Mass media also have a virtually direct effect on a person's mental map of the geographical world. The perceived geographical dimensions of a foreign nation (relative to one's own nation) may often be heavily influenced by the amount of time and relative news coverage that the news media may spend covering news events from that foreign region. For instance, a person might perceive a small island to be nearly the size of a continent, merely based on the amount of news coverage that they are exposed to on a regular basis.

In psychology, the term names the information maintained in the mind of an organism by means of which it may plan activities, select routes over previously traveled territories, etc. The rapid traversal of a familiar maze depends on this kind of mental map if scents or other markers laid down by the subject are eliminated before the maze is re-run.

==Background==
Mental maps are an outcome of the field of behavioral geography. The imagined maps are considered one of the first studies that intersected geographical settings with human action. The most prominent contribution and study of mental maps was in the writings of Kevin Lynch. In The Image of the City, Lynch used simple sketches of maps created from memory of an urban area to reveal five elements of the city; nodes, edges, districts, paths and landmarks. Lynch claimed that “Most often our perception of the city is not sustained, but rather partial, fragmentary, mixed with other concerns. Nearly every sense is in operation, and the image is the composite of them all.” (Lynch, 1960, p 2.) The creation of a mental map relies on memory as opposed to being copied from a preexisting map or image.
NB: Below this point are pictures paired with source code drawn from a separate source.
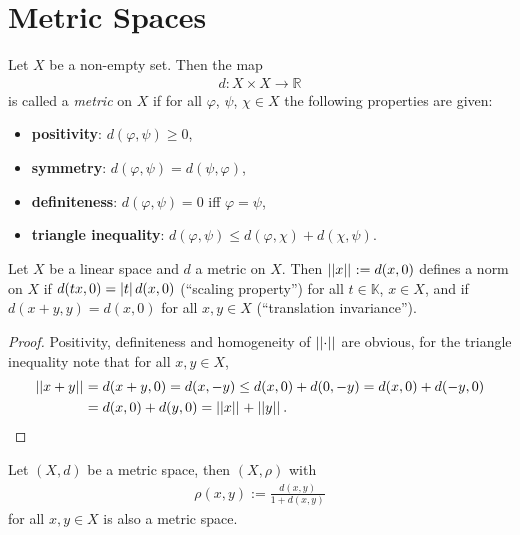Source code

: \section{Metric Spaces}
\begin{defn}\label{defn:metric_space}
	Let $X$ be a non-empty set. Then the map 
	\begin{align*}
		d: X\times X\rightarrow \mathbb R
	\end{align*}
	is called a \textit{metric} on $X$ if for all $\varphi$, $\psi$, $\chi\in X$ the following properties are given: 
	\begin{itemize}
		\item \textbf{positivity}: $d(\varphi, \psi) \geq 0$, 
		\item \textbf{symmetry}: $d(\varphi, \psi) = d(\psi, \varphi)$, 
		\item \textbf{definiteness}: $d(\varphi, \psi) = 0$ iff $\varphi = \psi$, 
		\item \textbf{triangle inequality}: $d(\varphi, \psi) \leq d(\varphi, \chi) + d(\chi, \psi)$. 
	\end{itemize}
\end{defn}

\begin{theorem}
	Let $X$ be a linear space and $d$ a metric on $X$. Then $\left\vert\left\vert x \right\vert\right\vert_{} := d(x, 0)$ defines a norm on $X$ if $d(tx, 0) = \left\vert t \right\vert d(x, 0)$ (\enquote{scaling property}) for all $t\in\mathbb K$, $x\in X$, and if $d(x + y, y) = d(x, 0)$ for all $x, y\in X$ (\enquote{translation invariance}).
\end{theorem}

\begin{proof}
	Positivity, definiteness and homogeneity of $\left\vert\left\vert \cdot \right\vert\right\vert_{}$ are obvious, for the triangle inequality note that for all $x, y\in X$,
	\begin{align*}
		\left\vert\left\vert x + y \right\vert\right\vert_{} &= d(x + y, 0) = d(x, -y) \leq d(x, 0) + d(0, -y) = d(x, 0) + d(-y, 0) 
		\\ &= d(x, 0) + d(y, 0) = \left\vert\left\vert x \right\vert\right\vert_{} + \left\vert\left\vert y \right\vert\right\vert_{}.
	\end{align*}
\end{proof}

\begin{theorem}\label{thrm:new_metric_out_of_given_metric}
	Let $(X, d)$ be a metric space, then $(X, \rho)$ with 
	\begin{align}
		\rho(x, y) := \frac{d(x, y)}{1 + d(x, y)}
	\end{align}
	for all $x, y\in X$ is also a metric space.
\end{theorem}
In The Image of the City, Lynch asks a participant to create a map as follows: “Make it just as if you were making a rapid description of the city to a stranger, covering all the main features. We don’t expect an accurate drawing- just a rough sketch.” (Lynch 1960, p 141) In the field of human geography mental maps have led to an emphasizing of social factors and the use of social methods versus quantitative or positivist methods. Mental maps have often led to revelations regarding social conditions of a particular space or area. Haken and Portugali (2003) developed an information view, which
argued that the face of the city is its information
. Bin Jiang (2012) argued that the image of the city (or mental map) arises out of the scaling of city artifacts and locations. He addressed that why the image of city can be formed

, and he even suggested ways of computing the image of the city, or more precisely the kind of collective image of the city, using increasingly available geographic information such as Flickr and Twitter

.

Using mental maps, we will be able to predict individual decision making and spatial selection, as well as evaluate their routing and navigation. A cognitive maps utility as a mnemonic and metaphorical device is precisely one of its other benefits as a shaper of the world and local attitudes. The first major field of study within the domain of memory maps is geography, spatial cognition and neurophysiology. This aims to understand how routes are drawn by subject from their set of subjects out into space which lead to memorization and internal representations. Overall these representations take the form of drawings, positioning in a graph, or oral/textual narratives, but are reflected as behavior is space that can be recorded as tracking items.

==Research applications==
Mental maps have been used in a collection of spatial research. Many studies have been performed that focus on the quality of an environment in terms of feelings such as fear, desire and stress. A study by Matei et al. in 2001 used mental maps to reveal the role of media in shaping urban space in Los Angeles. The study used Geographic Information Systems (GIS) to process 215 mental maps taken from seven neighborhoods across the city. The results showed that people's fear perceptions in Los Angeles are not associated with high crime rates but are instead associated with a concentration of certain ethnicities in a given area. The mental maps recorded in the study draw attention to these areas of concentrated ethnicities as parts of the urban space to avoid or stay away from.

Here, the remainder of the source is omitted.